Prove that every $\mathbb{Z}$-module finitely generated is free if, and only if, it is locally free.
Any hints?
I have checked this question but I'm not clear on how to proceed with the implication $(\Leftarrow)$ and the whole "basis" thing. Is this one of those instances where we have to consider localizations as extensions of scalars?
There are two useful facts related to your question. For $R$-module $M$,
The first fact is explained in https://stacks.math.columbia.edu/tag/00NV, the second one is in here. Applying these to the case $R=\mathbb{Z}$, we are done.

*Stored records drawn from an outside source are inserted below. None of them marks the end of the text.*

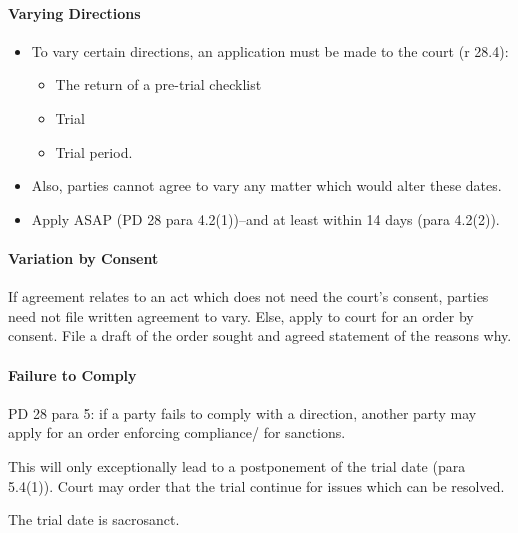\documentclass[
]{article}
\newenvironment{Shaded}{}{}
\newcommand{\NormalTok}[1]{#1}
\providecommand{\tightlist}{%
  \setlength{\itemsep}{0pt}\setlength{\parskip}{0pt}}
\begin{document}
\hypertarget{varying-directions}{%
\paragraph{Varying Directions}\label{varying-directions}}

\begin{itemize}
\tightlist
\item
  To vary certain directions, an application must be made to the court
  (r 28.4):

  \begin{itemize}
  \tightlist
  \item
    The return of a pre-trial checklist
  \item
    Trial
  \item
    Trial period.
  \end{itemize}
\item
  Also, parties cannot agree to vary any matter which would alter these
  dates.
\item
  Apply ASAP (PD 28 para 4.2(1))--and at least within 14 days (para
  4.2(2)).
\end{itemize}

\hypertarget{variation-by-consent}{%
\paragraph{Variation by Consent}\label{variation-by-consent}}

If agreement relates to an act which does not need the court's consent,
parties need not file written agreement to vary. Else, apply to court
for an order by consent. File a draft of the order sought and agreed
statement of the reasons why.

\hypertarget{failure-to-comply}{%
\paragraph{Failure to Comply}\label{failure-to-comply}}

PD 28 para 5: if a party fails to comply with a direction, another party
may apply for an order enforcing compliance/ for sanctions.

This will only exceptionally lead to a postponement of the trial date
(para 5.4(1)). Court may order that the trial continue for issues which
can be resolved.

\begin{Shaded}
\begin{Highlighting}[]
\NormalTok{The trial date is sacrosanct. }
\end{Highlighting}
\end{Shaded}
\end{document}

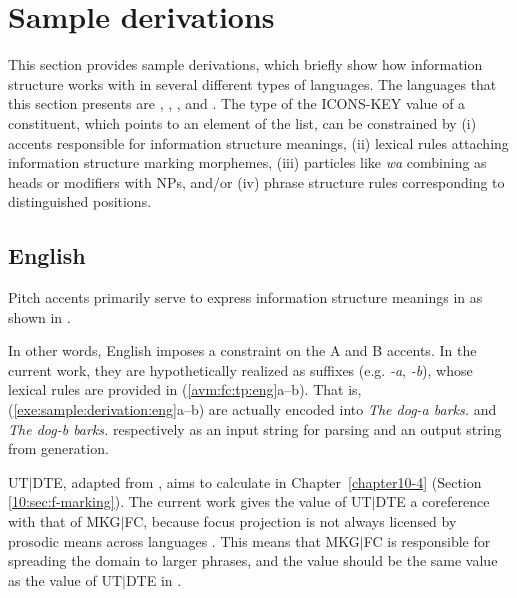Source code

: \section{Sample derivations}
\label{9:sec:samples}



This section provides sample derivations, which briefly show how
information structure works with  in several different types of
languages. The languages that this section presents are ,
, , and . The type of the
ICONS-KEY value of a constituent, which points to an element of the
 list, can be constrained by (i) accents responsible for
information structure meanings, (ii) lexical rules attaching
information structure marking morphemes, (iii) particles like
 \textit{wa} combining as heads or modifiers with NPs,
and/or (iv) phrase structure rules corresponding to distinguished
positions.





\subsection{English}
\label{9:ssec:eng}

Pitch accents primarily serve to express information structure
meanings in  as shown in .


In other words, English imposes a constraint on the A and B
accents. In the current work, they are hypothetically realized as
suffixes (e.g. \textit{-a}, \textit{-b}), whose lexical rules are provided in
(\ref{avm:fc:tp:eng}a--b). That is,
(\ref{exe:sample:derivation:eng}a--b) are actually encoded into
\textit{The dog-a barks.} and \textit{The dog-b barks.}  respectively
as an input string for parsing and an output string from generation.




UT{$\mid$}DTE, adapted from \citet{bildhauer:07}, aims to calculate
 in Chapter~\ref{chapter10-4}
(Section \ref{10:sec:f-marking}). The current work gives the value of
UT{$\mid$}DTE a coreference with that of MKG{$\mid$}FC, because focus
projection is not always licensed by prosodic means across languages
\citep{choe:02}. This means that MKG{$\mid$}FC is responsible
for spreading the  domain to larger phrases, and the value should
be the same value as the value of UT{$\mid$}DTE in .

You can prove this very simply using the classification of finitely generated $\mathbb{Z}$-modules, which says they are always a direct sum of cyclic modules. In particular, to prove a finitely generated module is free, it suffices to show it is torsion-free. But now suppose a module $A$ has torsion, so for some prime $p$, it has an element of order $p$. This element generates a submodule isomorphic to $\mathbb{Z}/(p)$. Now $\mathbb{Z}/(p)$ is already a $(p)$-local module, so when we localize $A$ at $(p)$, this submodule is unchanged. In other words, $A_{(p)}$ has a submodule isomorphic to $\mathbb{Z}/(p)$, and thus it has torsion and so is not free. So, $A$ is locally free.
Here's a proof avoiding the structure theorem and using a minimum of general commutative algebra. Let $A$ be a finitely generated abelian group. We will need the small fact that $\mathbb{Z}$ is Noetherian, so subgroups of $A$ are finitely generated, and in particular the torsion subgroup $A_{tors}$ is finitely generated and hence finite. Localizing $A_{tors}$ at each prime $p$ gives the $p$-torsion subgroup of $A_{tors}$, which by the exactness of localization embeds into the localization $A_{(p)}$. But a free $\mathbb{Z}_{(p)}$-module has no $p$-torsion, so $A_{tors}$ is trivial. So if $A$ is locally free then in particular it is torsion-free.
Now it suffices to show that a torsion-free finitely generated abelian group $A$ is free. This can be done explicitly, without the structure theorem, by showing that a minimal generating set is a basis; see Jyrki Lahtonen's answer here.
This argument shows that every finitely generated abelian group is an extension
$$0 \to A_{tors} \to A \to A/A_{tors} \to 0$$
where $A_{tors}$ is finite and $A/A_{tors}$ is (torsion-free, hence) finite free. Since $A/A_{tors}$ is projective this short exact sequence splits, so
$$A \cong A_{tors} \oplus \mathbb{Z}^n$$
which reduces the structure theorem to the case of finite abelian groups; this was done by Kronecker, before the structure theorem for finitely generated abelian groups was proven. The Chinese remainder theorem further reduces the structure theorem to the case of finite abelian $p$-groups, which I think can be done pretty bare-handedly.